* ASSIGNMENT:
Please take the records that follow and repeat exactly the lines starting with the line with "For full-text search" and going on through the line with "- Use read-only users for reporting".

* DATA RECORDS:

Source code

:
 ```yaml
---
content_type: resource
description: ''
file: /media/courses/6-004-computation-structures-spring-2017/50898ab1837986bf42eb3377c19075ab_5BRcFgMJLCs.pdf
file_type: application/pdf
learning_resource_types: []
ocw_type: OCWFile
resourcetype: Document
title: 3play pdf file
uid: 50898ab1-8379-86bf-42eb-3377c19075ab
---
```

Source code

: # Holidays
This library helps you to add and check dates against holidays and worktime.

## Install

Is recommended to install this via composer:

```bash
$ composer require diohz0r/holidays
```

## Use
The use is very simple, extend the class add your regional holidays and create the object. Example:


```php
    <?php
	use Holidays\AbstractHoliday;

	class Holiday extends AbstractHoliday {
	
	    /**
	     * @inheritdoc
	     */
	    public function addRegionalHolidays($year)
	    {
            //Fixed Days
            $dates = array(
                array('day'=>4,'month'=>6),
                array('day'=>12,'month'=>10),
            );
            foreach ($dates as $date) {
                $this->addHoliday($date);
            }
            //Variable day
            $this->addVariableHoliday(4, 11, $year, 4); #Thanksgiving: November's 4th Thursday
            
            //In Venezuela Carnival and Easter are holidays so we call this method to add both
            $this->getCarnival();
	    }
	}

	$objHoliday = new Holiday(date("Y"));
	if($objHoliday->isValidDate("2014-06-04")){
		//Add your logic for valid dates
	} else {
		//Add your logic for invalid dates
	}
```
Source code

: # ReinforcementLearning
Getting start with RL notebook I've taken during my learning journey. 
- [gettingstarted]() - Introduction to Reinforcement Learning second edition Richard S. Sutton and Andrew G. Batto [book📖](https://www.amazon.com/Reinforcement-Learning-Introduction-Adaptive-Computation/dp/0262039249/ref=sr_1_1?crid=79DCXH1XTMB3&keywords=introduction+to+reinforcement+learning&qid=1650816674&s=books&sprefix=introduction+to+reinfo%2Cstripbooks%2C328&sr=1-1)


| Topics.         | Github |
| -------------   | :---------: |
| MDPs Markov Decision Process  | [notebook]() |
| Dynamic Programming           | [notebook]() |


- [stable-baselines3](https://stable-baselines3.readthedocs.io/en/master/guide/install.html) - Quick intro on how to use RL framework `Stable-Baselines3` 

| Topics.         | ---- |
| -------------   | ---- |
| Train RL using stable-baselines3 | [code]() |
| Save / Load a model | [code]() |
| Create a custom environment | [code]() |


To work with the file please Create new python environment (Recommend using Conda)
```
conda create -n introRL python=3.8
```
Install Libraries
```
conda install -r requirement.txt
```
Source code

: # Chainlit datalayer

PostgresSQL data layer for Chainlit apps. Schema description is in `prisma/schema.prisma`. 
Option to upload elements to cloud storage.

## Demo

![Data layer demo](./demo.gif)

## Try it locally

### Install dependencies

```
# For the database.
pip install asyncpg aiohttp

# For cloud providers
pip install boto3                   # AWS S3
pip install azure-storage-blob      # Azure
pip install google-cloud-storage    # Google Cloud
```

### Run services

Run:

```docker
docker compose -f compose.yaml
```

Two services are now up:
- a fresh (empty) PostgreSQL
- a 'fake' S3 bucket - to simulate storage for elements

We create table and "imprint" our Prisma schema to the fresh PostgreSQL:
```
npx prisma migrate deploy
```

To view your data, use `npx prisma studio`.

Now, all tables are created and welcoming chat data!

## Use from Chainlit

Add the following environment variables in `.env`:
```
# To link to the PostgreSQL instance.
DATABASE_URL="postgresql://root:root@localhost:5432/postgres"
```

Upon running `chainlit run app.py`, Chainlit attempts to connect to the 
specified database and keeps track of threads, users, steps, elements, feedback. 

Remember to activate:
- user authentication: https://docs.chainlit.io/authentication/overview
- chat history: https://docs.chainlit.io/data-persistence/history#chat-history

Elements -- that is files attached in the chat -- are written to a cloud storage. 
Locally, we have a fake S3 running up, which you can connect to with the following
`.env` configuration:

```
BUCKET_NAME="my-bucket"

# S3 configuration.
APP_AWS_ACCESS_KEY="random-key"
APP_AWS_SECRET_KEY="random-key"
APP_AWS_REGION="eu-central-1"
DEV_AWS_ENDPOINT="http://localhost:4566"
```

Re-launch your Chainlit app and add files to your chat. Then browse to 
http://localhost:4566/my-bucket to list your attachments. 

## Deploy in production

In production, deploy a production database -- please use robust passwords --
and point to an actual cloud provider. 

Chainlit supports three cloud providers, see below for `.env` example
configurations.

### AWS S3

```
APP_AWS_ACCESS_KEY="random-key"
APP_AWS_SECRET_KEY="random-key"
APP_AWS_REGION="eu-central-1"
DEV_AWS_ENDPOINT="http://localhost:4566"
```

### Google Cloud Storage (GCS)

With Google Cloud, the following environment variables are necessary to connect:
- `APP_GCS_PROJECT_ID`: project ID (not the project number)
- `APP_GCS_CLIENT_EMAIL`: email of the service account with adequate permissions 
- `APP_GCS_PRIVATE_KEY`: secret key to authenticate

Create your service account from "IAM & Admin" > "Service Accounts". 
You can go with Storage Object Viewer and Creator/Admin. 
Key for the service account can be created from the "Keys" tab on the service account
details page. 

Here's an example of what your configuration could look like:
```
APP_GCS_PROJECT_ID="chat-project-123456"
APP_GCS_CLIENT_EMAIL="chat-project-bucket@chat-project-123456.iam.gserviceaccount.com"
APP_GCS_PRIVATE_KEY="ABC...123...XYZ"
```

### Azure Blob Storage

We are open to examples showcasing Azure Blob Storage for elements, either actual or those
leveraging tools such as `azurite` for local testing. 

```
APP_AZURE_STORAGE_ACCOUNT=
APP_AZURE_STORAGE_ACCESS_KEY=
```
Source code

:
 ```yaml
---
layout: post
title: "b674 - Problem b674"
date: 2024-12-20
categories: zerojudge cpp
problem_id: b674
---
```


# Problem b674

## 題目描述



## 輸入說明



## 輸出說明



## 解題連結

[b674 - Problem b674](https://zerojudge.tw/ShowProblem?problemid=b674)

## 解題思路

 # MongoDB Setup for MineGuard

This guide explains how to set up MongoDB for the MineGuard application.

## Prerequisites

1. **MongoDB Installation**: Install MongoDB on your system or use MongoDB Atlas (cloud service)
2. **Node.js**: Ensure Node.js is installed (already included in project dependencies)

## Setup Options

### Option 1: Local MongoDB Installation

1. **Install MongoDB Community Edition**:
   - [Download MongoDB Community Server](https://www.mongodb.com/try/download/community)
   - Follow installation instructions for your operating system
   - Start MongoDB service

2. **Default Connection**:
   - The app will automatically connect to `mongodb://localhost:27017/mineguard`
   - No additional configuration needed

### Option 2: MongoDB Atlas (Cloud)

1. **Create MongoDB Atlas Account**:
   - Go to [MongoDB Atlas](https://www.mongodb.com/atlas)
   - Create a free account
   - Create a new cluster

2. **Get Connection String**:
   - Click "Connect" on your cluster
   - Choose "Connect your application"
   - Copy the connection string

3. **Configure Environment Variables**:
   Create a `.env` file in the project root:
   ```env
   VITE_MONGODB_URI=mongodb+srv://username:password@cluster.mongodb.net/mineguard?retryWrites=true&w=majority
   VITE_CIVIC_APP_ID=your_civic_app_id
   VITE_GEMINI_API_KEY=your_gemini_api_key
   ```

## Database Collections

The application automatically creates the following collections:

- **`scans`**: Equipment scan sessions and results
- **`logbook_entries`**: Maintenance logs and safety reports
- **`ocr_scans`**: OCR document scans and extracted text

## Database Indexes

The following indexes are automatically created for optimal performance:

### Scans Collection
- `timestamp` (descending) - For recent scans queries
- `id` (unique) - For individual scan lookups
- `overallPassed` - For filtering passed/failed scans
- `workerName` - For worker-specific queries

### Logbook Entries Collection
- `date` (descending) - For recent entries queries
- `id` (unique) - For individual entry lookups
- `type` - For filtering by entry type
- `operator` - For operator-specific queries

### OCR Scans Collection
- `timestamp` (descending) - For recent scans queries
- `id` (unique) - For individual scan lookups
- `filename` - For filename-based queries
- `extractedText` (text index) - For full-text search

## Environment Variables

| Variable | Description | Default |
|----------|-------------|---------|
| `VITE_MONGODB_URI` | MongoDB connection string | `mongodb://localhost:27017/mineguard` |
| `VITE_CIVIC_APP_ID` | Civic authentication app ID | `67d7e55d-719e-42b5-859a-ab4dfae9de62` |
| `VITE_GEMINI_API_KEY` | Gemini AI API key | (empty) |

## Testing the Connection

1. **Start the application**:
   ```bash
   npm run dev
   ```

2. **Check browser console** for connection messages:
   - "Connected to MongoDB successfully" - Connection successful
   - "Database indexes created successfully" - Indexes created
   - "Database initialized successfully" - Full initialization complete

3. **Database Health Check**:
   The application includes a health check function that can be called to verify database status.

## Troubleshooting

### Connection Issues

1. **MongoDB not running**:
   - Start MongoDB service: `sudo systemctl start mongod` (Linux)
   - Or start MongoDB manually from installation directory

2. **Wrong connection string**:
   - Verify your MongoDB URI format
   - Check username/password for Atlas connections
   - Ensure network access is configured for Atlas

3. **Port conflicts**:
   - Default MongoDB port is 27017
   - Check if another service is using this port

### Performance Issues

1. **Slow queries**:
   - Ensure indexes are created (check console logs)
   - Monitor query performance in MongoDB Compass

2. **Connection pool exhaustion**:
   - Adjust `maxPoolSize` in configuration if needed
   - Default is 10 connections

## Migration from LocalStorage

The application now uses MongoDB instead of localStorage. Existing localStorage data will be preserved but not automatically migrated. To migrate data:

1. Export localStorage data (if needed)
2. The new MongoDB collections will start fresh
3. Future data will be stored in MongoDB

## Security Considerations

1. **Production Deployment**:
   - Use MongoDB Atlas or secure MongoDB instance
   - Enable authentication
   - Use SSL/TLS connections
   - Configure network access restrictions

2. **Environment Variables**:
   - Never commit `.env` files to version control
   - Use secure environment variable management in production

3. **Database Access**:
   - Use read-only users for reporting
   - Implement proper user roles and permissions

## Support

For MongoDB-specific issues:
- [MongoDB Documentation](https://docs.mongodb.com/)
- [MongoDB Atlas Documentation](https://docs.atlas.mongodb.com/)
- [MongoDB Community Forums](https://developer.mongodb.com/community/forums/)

* EXERCISE SOLUTION:
- `extractedText` (text index) - For full-text search

## Environment Variables

| Variable | Description | Default |
|----------|-------------|---------|
| `VITE_MONGODB_URI` | MongoDB connection string | `mongodb://localhost:27017/mineguard` |
| `VITE_CIVIC_APP_ID` | Civic authentication app ID | `67d7e55d-719e-42b5-859a-ab4dfae9de62` |
| `VITE_GEMINI_API_KEY` | Gemini AI API key | (empty) |

## Testing the Connection

1. **Start the application**:
   ```bash
   npm run dev
   ```

2. **Check browser console** for connection messages:
   - "Connected to MongoDB successfully" - Connection successful
   - "Database indexes created successfully" - Indexes created
   - "Database initialized successfully" - Full initialization complete

3. **Database Health Check**:
   The application includes a health check function that can be called to verify database status.

## Troubleshooting

### Connection Issues

1. **MongoDB not running**:
   - Start MongoDB service: `sudo systemctl start mongod` (Linux)
   - Or start MongoDB manually from installation directory

2. **Wrong connection string**:
   - Verify your MongoDB URI format
   - Check username/password for Atlas connections
   - Ensure network access is configured for Atlas

3. **Port conflicts**:
   - Default MongoDB port is 27017
   - Check if another service is using this port

### Performance Issues

1. **Slow queries**:
   - Ensure indexes are created (check console logs)
   - Monitor query performance in MongoDB Compass

2. **Connection pool exhaustion**:
   - Adjust `maxPoolSize` in configuration if needed
   - Default is 10 connections

## Migration from LocalStorage

The application now uses MongoDB instead of localStorage. Existing localStorage data will be preserved but not automatically migrated. To migrate data:

1. Export localStorage data (if needed)
2. The new MongoDB collections will start fresh
3. Future data will be stored in MongoDB

## Security Considerations

1. **Production Deployment**:
   - Use MongoDB Atlas or secure MongoDB instance
   - Enable authentication
   - Use SSL/TLS connections
   - Configure network access restrictions

2. **Environment Variables**:
   - Never commit `.env` files to version control
   - Use secure environment variable management in production

3. **Database Access**:
   - Use read-only users for reporting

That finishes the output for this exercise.